Lawsuit Seeks Legal Right for Colorado Zoo Elephants

Supported by elephant experts, the case is the first filed by the Nonhuman RIghts Project (NhRP) in the state. It follows the NhRP’s historic case on behalf of Happy the elephant in New York.

June 29, 2023–Colorado Springs, COThe Nonhuman Rights Project (NhRP) has filed a habeas corpus petition in the 4th Judicial District (El Paso County) Court, demanding the right to liberty and release to sanctuary of five elephants held in captivity at the Cheyenne Mountain Zoo.
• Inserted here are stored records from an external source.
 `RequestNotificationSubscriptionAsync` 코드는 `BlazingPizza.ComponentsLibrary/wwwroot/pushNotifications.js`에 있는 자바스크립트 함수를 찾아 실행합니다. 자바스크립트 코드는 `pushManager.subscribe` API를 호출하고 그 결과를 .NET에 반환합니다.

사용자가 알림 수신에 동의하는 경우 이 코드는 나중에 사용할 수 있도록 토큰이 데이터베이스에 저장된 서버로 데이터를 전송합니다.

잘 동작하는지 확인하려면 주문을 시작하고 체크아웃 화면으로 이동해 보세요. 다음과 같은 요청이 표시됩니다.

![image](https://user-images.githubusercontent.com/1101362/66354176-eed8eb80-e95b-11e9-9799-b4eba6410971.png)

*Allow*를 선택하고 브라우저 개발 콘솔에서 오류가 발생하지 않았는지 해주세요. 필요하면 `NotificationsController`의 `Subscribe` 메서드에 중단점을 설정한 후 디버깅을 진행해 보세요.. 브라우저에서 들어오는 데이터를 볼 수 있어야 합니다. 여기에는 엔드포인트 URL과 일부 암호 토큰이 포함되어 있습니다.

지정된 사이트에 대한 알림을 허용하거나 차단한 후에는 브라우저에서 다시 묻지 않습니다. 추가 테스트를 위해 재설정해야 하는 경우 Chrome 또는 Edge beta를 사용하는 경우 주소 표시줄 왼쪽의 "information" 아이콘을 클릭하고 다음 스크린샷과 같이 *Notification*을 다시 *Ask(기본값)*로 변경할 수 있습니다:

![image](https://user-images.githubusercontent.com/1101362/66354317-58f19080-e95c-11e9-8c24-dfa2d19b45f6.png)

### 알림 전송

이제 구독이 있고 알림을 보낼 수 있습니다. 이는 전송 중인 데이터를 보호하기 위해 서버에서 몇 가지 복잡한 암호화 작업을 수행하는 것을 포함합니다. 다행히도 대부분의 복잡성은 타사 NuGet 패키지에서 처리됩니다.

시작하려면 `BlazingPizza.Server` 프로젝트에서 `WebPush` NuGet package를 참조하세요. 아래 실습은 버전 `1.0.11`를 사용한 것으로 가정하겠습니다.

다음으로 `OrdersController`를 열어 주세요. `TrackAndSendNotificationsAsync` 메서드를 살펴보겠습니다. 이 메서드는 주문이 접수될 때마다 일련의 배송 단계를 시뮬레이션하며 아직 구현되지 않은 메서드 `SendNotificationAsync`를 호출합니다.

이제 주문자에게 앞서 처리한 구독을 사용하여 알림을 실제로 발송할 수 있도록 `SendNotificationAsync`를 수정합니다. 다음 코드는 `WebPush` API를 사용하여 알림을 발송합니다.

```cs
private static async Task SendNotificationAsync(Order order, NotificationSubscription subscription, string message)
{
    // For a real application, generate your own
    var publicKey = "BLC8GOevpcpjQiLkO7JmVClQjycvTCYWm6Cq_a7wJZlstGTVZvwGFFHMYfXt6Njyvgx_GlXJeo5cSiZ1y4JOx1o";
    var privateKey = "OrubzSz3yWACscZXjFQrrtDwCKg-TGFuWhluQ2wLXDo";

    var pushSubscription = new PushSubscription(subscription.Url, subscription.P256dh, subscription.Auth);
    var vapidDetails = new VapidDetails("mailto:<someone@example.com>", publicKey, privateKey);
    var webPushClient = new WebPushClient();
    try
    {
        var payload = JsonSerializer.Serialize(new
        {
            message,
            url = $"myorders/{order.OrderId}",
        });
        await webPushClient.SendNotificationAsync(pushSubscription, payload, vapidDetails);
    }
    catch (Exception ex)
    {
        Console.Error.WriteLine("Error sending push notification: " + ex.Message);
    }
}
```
Elephants Jambo, Kimba, LouLou, Lucky, and Missy were born in the wild in Africa, taken from their herds when they were babies, and imported to the US in the 1970s and 1980s. 

“From the moment their adult family members were likely killed in front of them and they were sold off to be put on display and put to work in circuses and zoos, these elephants’ lives have consisted of one trauma after another,” said NhRP attorney Jake Davis. “We can see this today in the stereotypic behavior, indicative of brain damage and chronic stress, all the elephants have exhibited. Despite its $13.5 million renovation, the simple truth is that the Cheyenne Mountain Zoo cannot meet Jambo, Kimba, LouLou, Lucky, and Missy’s complex physical, social, and emotional needs. No zoo can.”
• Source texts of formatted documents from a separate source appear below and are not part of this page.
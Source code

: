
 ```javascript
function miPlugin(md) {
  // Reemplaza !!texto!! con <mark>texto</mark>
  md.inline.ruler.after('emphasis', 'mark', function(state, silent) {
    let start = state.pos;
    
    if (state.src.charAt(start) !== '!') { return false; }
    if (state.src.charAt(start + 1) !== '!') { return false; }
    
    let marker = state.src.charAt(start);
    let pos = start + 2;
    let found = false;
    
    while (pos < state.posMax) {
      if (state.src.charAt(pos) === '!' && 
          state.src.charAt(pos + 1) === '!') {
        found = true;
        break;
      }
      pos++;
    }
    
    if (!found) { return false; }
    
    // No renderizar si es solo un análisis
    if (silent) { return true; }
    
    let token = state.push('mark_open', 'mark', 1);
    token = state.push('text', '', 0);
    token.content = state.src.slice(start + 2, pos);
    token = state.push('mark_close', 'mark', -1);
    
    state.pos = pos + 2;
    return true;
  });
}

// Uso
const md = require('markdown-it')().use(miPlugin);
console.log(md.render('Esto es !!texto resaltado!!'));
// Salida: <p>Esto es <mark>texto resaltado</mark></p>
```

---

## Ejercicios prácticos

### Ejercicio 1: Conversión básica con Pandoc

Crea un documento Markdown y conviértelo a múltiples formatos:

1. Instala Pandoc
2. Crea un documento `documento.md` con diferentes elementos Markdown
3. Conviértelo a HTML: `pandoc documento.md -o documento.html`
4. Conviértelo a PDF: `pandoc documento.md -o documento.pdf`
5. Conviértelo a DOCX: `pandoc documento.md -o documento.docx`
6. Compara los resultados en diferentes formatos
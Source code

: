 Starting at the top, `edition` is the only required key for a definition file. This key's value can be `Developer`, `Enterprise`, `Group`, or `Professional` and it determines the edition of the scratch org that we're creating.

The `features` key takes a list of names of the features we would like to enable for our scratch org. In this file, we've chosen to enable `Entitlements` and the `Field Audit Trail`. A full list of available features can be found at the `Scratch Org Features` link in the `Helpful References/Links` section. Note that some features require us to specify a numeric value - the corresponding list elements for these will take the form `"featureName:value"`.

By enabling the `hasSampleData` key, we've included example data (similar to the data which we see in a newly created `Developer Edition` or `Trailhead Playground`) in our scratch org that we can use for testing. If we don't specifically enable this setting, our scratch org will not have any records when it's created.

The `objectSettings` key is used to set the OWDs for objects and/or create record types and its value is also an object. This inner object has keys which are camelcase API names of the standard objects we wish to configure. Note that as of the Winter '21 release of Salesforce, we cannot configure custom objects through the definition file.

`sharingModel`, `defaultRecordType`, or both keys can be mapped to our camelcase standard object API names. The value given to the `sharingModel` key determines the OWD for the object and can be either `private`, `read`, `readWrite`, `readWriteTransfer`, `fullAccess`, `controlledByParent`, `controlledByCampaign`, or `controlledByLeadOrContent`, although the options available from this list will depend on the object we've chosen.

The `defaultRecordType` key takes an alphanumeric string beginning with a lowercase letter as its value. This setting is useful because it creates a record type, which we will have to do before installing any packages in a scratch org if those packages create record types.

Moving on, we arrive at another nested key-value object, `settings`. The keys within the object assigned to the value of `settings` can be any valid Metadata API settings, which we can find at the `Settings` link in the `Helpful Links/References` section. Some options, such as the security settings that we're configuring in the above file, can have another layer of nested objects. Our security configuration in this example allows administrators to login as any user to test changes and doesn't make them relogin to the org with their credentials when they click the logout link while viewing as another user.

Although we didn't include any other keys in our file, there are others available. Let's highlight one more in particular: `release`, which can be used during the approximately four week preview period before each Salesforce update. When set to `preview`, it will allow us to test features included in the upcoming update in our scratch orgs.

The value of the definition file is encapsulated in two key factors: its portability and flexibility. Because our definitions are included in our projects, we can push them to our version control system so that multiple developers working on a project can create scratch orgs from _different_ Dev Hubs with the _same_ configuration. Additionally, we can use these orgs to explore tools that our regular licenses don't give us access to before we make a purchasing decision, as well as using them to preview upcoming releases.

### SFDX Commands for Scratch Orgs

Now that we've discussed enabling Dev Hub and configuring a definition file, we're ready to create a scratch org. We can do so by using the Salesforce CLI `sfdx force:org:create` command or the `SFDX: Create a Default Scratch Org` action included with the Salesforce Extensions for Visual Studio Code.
The first litigation of its kind in Colorado, the NhRP’s petition has the support of world-renowned experts in elephant behavior and cognition. Among those who have submitted declarations is Dr. Bob Jacobs, a former professor of neuroscience at Colorado College who has studied the neurological harm of captivity on elephants. He has personally observed the Cheyenne Mountain Zoo elephants engaging in stereotypic behavior indicative of brain damage from stress and trauma, including rocking, swaying, and head bobbing

“These elephants deserve much better, and keeping them in captivity in this zoo is a sorry reflection on the human condition,” said Dr. Jacobs. “I wouldn’t want to be confined to an austere, barren environment for a week, let alone a lifetime. But that’s what these elephants must endure, leaving them vulnerable to chronic stress and chronic health problems, including deleterious effects to their very sophisticated brains.”
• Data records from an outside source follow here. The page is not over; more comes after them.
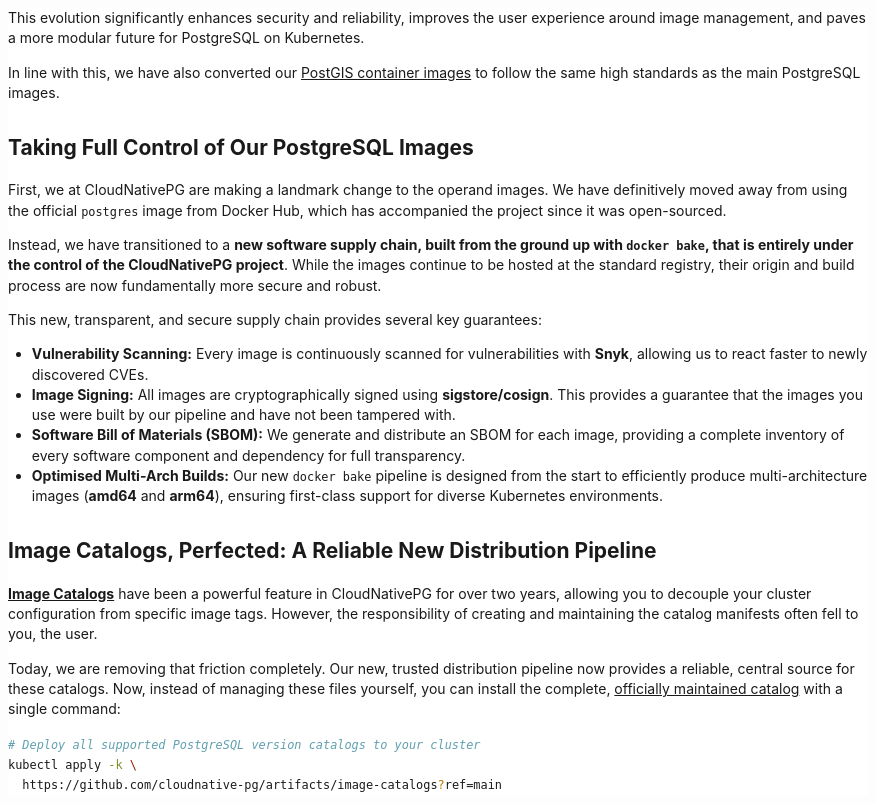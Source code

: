 This evolution significantly enhances security and reliability, improves the
user experience around image management, and paves a more modular future for
PostgreSQL on Kubernetes.

In line with this, we have also converted our [PostGIS container images](https://github.com/cloudnative-pg/postgis-containers)
to follow the same high standards as the main PostgreSQL images.

## Taking Full Control of Our PostgreSQL Images

First, we at CloudNativePG are making a landmark change to the operand images.
We have definitively moved away from using the official `postgres` image from
Docker Hub, which has accompanied the project since it was open-sourced.

Instead, we have transitioned to a **new software supply chain, built from the
ground up with `docker bake`, that is entirely under the control of the
CloudNativePG project**. While the images continue to be hosted at the standard
registry, their origin and build process are now fundamentally more secure and
robust.

This new, transparent, and secure supply chain provides several key guarantees:

- **Vulnerability Scanning:** Every image is continuously scanned for
  vulnerabilities with **Snyk**, allowing us to react faster to newly
  discovered CVEs.
- **Image Signing:** All images are cryptographically signed using
  **sigstore/cosign**. This provides a guarantee that the images you use were
  built by our pipeline and have not been tampered with.
- **Software Bill of Materials (SBOM):** We generate and distribute an SBOM for
  each image, providing a complete inventory of every software component and
  dependency for full transparency.
- **Optimised Multi-Arch Builds:** Our new `docker bake` pipeline is designed
  from the start to efficiently produce multi-architecture images (**amd64**
  and **arm64**), ensuring first-class support for diverse Kubernetes
  environments.

## Image Catalogs, Perfected: A Reliable New Distribution Pipeline

[**Image Catalogs**](https://cloudnative-pg.io/documentation/current/image_catalog/)
have been a powerful feature in CloudNativePG for over two years, allowing you
to decouple your cluster configuration from specific image tags. However, the
responsibility of creating and maintaining the catalog manifests often fell
to you, the user.

Today, we are removing that friction completely. Our new, trusted distribution
pipeline now provides a reliable, central source for these catalogs. Now,
instead of managing these files yourself, you can install the complete,
[officially maintained catalog](https://www.google.com/search?q=https://github.com/cloudnative-pg/artifacts/tree/main/image-catalogs)
with a single command:

```sh
# Deploy all supported PostgreSQL version catalogs to your cluster
kubectl apply -k \
  https://github.com/cloudnative-pg/artifacts/image-catalogs?ref=main
```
The NhRP is initially asking the 4th Judicial District to issue a writ of habeas corpus, which would require the Cheyenne Mountain Zoo to come into court to justify what the NhRP maintains is unlawful imprisonment of the elephants. “Societal norms towards keeping elephants in captivity as well as the legal status of nonhuman animals more generally have changed,” the NhRP writes. “It is time for the common law to evolve to reflect these changes, which do not comport with the elephants’ confinement at CMZ.” The NhRP has secured the world’s first habeas corpus orders on behalf of nonhuman animals in its New York chimpanzee and elephant cases. The Colorado habeas corpus petition requests the elephants’ release to an elephant sanctuary accredited by the Global Federation of Animal Sanctuaries.

The NhRP is the only civil rights organization in the US dedicated solely to securing rights for nonhuman animals. Writing in The Atlantic, historian Jill Lepore called the NhRP’s litigation to free Happy the elephant from the Bronx Zoo to a sanctuary “the most important animal-rights case of the 21st century.” That litigation concluded in New York’s highest court last year, with Judges Rowan Wilson and Jenny Rivera issuing landmark dissenting opinions in favor of recognizing the availability of habeas corpus to certain nonhuman animals. Both Happy’s case and the Colorado elephants’ case draw on fundamental principles of justice, liberty, and equality, centuries of case law, and the science of elephant cognition and behavior.

“These elephants are thinking, feeling beings who have been stripped of all control over their lives. We’re looking forward to bringing the fight for nonhuman animal rights to Colorado and giving these elephants a chance to live freely and roam with peace and dignity for the first time in decades,” Davis said.